The problem: No pictures should appear. The lines from the beginning of the listing through the one holding "## Playground" must be reproduced exactly, and nothing more.

Records for this task:

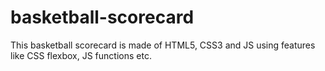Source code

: # basketball-scorecard
This basketball scorecard is made of HTML5, CSS3 and JS
using features like CSS flexbox, JS functions etc.
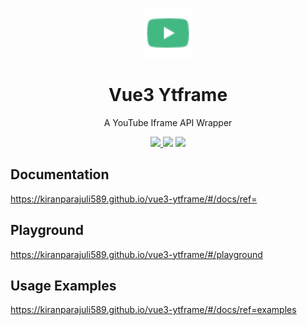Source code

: <p align="center">
	<img src="./src/assets/youtube.svg" width="80">
</p>
<h1 align=center>Vue3 Ytframe</h1>
<p align=center>A YouTube Iframe API Wrapper</p>
<p align="center">
<a href="https://www.npmjs.com/package/vue3-ytframe"><img src="https://img.shields.io/npm/v/vue3-ytframe.svg"/> <img src="https://img.shields.io/npm/dm/vue3-ytframe.svg"/></a> <a href="https://vuejs.org/"><img src="https://img.shields.io/badge/vue-3-brightgreen.svg"/></a>
</p>

## Documentation
https://kiranparajuli589.github.io/vue3-ytframe/#/docs/ref=

## Playground
https://kiranparajuli589.github.io/vue3-ytframe/#/playground

## Usage Examples
https://kiranparajuli589.github.io/vue3-ytframe/#/docs/ref=examples
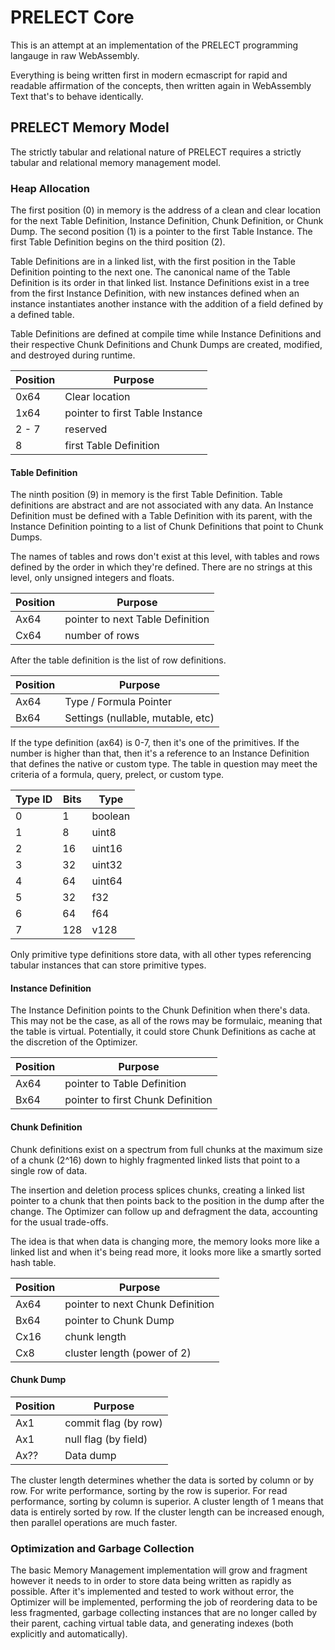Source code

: # PRELECT Core

This is an attempt at an implementation of the PRELECT programming langauge in raw WebAssembly.

Everything is being written first in modern ecmascript for rapid and readable affirmation of the concepts, then written again in WebAssembly Text that's to behave identically.

## PRELECT Memory Model

The strictly tabular and relational nature of PRELECT requires a strictly tabular and relational memory management model.

### Heap Allocation

The first position (0) in memory is the address of a clean and clear location for the next Table Definition, Instance Definition, Chunk Definition, or Chunk Dump. The second position (1) is a pointer to the first Table Instance. The first Table Definition begins on the third position (2).

Table Definitions are in a linked list, with the first position in the Table Definition pointing to the next one. The canonical name of the Table Definition is its order in that linked list. Instance Definitions exist in a tree from the first Instance Definition, with new instances defined when an instance instantiates another instance with the addition of a field defined by a defined table.

Table Definitions are defined at compile time while Instance Definitions and their respective Chunk Definitions and Chunk Dumps are created, modified, and destroyed during runtime.

| Position | Purpose                         |
| -------- | ------------------------------- |
| 0x64     | Clear location                  |
| 1x64     | pointer to first Table Instance |
| 2 - 7    | reserved                        |
| 8        | first Table Definition          |

#### Table Definition

The ninth position (9) in memory is the first Table Definition. Table definitions are abstract and are not associated with any data. An Instance Definition must be defined with a Table Definition with its parent, with the Instance Definition pointing to a list of Chunk Definitions that point to Chunk Dumps.

The names of tables and rows don't exist at this level, with tables and rows defined by the order in which they're defined. There are no strings at this level, only unsigned integers and floats.

| Position | Purpose                              |
| -------- | ------------------------------------ |
| Ax64     | pointer to next Table Definition     |
| Cx64     | number of rows                       |

After the table definition is the list of row definitions.

| Position | Purpose                           |
| -------- | --------------------------------- |
| Ax64     | Type / Formula Pointer            |
| Bx64     | Settings (nullable, mutable, etc) |

If the type definition (ax64) is 0-7, then it's one of the primitives. If the number is higher than that, then it's a reference to an Instance Definition that defines the native or custom type. The table in question may meet the criteria of a formula, query, prelect, or custom type.

| Type ID | Bits | Type    |
| ------- | ---- | ------- |
| 0       | 1    | boolean |
| 1       | 8    | uint8   |
| 2       | 16   | uint16  |
| 3       | 32   | uint32  |
| 4       | 64   | uint64  |
| 5       | 32   | f32     |
| 6       | 64   | f64     |
| 7       | 128  | v128    | 

Only primitive type definitions store data, with all other types referencing tabular instances that can store primitive types.

#### Instance Definition

The Instance Definition points to the Chunk Definition when there's data. This may not be the case, as all of the rows may be formulaic, meaning that the table is virtual. Potentially, it could store Chunk Definitions as cache at the discretion of the Optimizer.

| Position | Purpose                           |
| -------- | --------------------------------- |
| Ax64     | pointer to Table Definition       |
| Bx64     | pointer to first Chunk Definition |

#### Chunk Definition

Chunk definitions exist on a spectrum from full chunks at the maximum size of a chunk (2^16) down to highly fragmented linked lists that point to a single row of data.

The insertion and deletion process splices chunks, creating a linked list pointer to a chunk that then points back to the position in the dump after the change. The Optimizer can follow up and defragment the data, accounting for the usual trade-offs.

The idea is that when data is changing more, the memory looks more like a linked list and when it's being read more, it looks more like a smartly sorted hash table.

| Position | Purpose                            |
| -------- | ---------------------------------- |
| Ax64     | pointer to next Chunk Definition   |
| Bx64     | pointer to Chunk Dump              |
| Cx16     | chunk length                       |
| Cx8      | cluster length (power of 2)        |

#### Chunk Dump

| Position | Purpose              |
| -------- | -------------------- |
| Ax1      | commit flag (by row) |
| Ax1      | null flag (by field) |
| Ax??     | Data dump            |

The cluster length determines whether the data is sorted by column or by row. For write performance, sorting by the row is superior. For read performance, sorting by column is superior. A cluster length of 1 means that data is entirely sorted by row. If the cluster length can be increased enough, then parallel operations are much faster.

### Optimization and Garbage Collection 

The basic Memory Management implementation will grow and fragment however it needs to in order to store data being written as rapidly as possible. After it's implemented and tested to work without error, the Optimizer will be implemented, performing the job of reordering data to be less fragmented, garbage collecting instances that are no longer called by their parent, caching virtual table data, and generating indexes (both explicitly and automatically).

Output for this task:
Source code

: # basketball-scorecard
This basketball scorecard is made of HTML5, CSS3 and JS
using features like CSS flexbox, JS functions etc.
Source code

: <p align="center">
	<img src="./src/assets/youtube.svg" width="80">
</p>
<h1 align=center>Vue3 Ytframe</h1>
<p align=center>A YouTube Iframe API Wrapper</p>
<p align="center">
<a href="https://www.npmjs.com/package/vue3-ytframe"><img src="https://img.shields.io/npm/v/vue3-ytframe.svg"/> <img src="https://img.shields.io/npm/dm/vue3-ytframe.svg"/></a> <a href="https://vuejs.org/"><img src="https://img.shields.io/badge/vue-3-brightgreen.svg"/></a>
</p>

## Documentation
https://kiranparajuli589.github.io/vue3-ytframe/#/docs/ref=

## Playground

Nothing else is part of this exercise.